I was actually glad I didn't submit an article for AR129, as Jim Drew's 
conference was much more informative. I figured I'd do a little responding 
to it, however...

First, in answer to the question "...why anyone would want other platform 
emulation" answer is threefold-first, if there's ANY software for that 
computer you need to run, you can just pop it into your Amiga and run 
it-second, you can use it to impress the hell out of other computer 
users-and third, it's just incredibly neat to be able to take another 
computer's screen, multitask it, and still do silly things like click on the
title bar and fling it up and down.  Not to mention the fact that as software 
becomes sparse for the Amiga in business/application areas, Emplant (or 
other emulators) provide often cheaper solutions than going out and 
buying a new computer-not to mention the fact that in getting an emulator 
or Emplant, you keep as much money as possible out of the rival company's 
hands.  I am curious to see just how well 386/486 emulaton will work without 
a true 386/486 on the board... and that Utilities Unlimited would give away 
all 8-bit emulators is enough to set me to drool...not to mention make me 
think VERY seriously about getting an Emplant.  Money and practicality have 
prevented me up until now...but if I can get a 64, Apple II, and Atari 
emulator free, I think they've got another customer.

A side note: I realize I have been somewhat lax in reporting on Amiga 
emulators lately, and I apologize.

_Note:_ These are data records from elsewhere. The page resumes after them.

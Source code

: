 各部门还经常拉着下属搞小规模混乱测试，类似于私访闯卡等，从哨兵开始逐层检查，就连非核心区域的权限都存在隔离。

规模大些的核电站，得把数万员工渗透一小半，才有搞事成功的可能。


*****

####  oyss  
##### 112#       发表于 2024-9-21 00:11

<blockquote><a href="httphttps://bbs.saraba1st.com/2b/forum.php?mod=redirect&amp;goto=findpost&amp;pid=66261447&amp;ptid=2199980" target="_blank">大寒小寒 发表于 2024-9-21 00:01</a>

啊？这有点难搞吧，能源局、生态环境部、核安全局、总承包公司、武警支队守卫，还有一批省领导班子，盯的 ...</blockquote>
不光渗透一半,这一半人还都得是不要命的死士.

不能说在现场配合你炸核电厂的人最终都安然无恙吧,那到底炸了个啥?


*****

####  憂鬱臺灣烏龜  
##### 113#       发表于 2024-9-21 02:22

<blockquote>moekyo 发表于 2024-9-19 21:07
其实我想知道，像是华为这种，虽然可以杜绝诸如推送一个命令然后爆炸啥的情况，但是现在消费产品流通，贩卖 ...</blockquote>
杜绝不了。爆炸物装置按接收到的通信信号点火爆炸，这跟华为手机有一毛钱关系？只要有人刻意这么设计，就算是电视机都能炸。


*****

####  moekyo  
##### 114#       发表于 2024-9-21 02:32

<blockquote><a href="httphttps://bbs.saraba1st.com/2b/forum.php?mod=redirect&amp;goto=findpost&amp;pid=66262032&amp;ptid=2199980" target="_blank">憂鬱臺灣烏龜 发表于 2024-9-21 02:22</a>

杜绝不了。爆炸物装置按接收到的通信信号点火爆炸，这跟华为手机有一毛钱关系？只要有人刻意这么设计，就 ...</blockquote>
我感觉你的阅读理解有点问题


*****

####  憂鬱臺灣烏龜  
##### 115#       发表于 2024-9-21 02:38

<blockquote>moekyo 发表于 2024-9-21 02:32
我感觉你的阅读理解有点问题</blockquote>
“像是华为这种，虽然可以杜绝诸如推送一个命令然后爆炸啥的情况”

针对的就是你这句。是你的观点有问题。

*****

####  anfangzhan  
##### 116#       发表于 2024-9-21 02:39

With school and the lack of any new 
Amiga emulators that I've actually gotten in my hands, my range of 
knowledge has been a bit depleted. I'm working on getting a set of 
benchmark comparisons between PC-Task and SoftPC, but I need someone with a 
faster Amiga than my 020/14 to run the tests.  For now, I'll close.  Until 
next week, remember: Tell a friend about what the Amiga can do. Tell your 
neighbors what the Amiga can do. Tell ANYBODY with ANY remote interest about
the Amiga. Make them get one. I'm not kidding.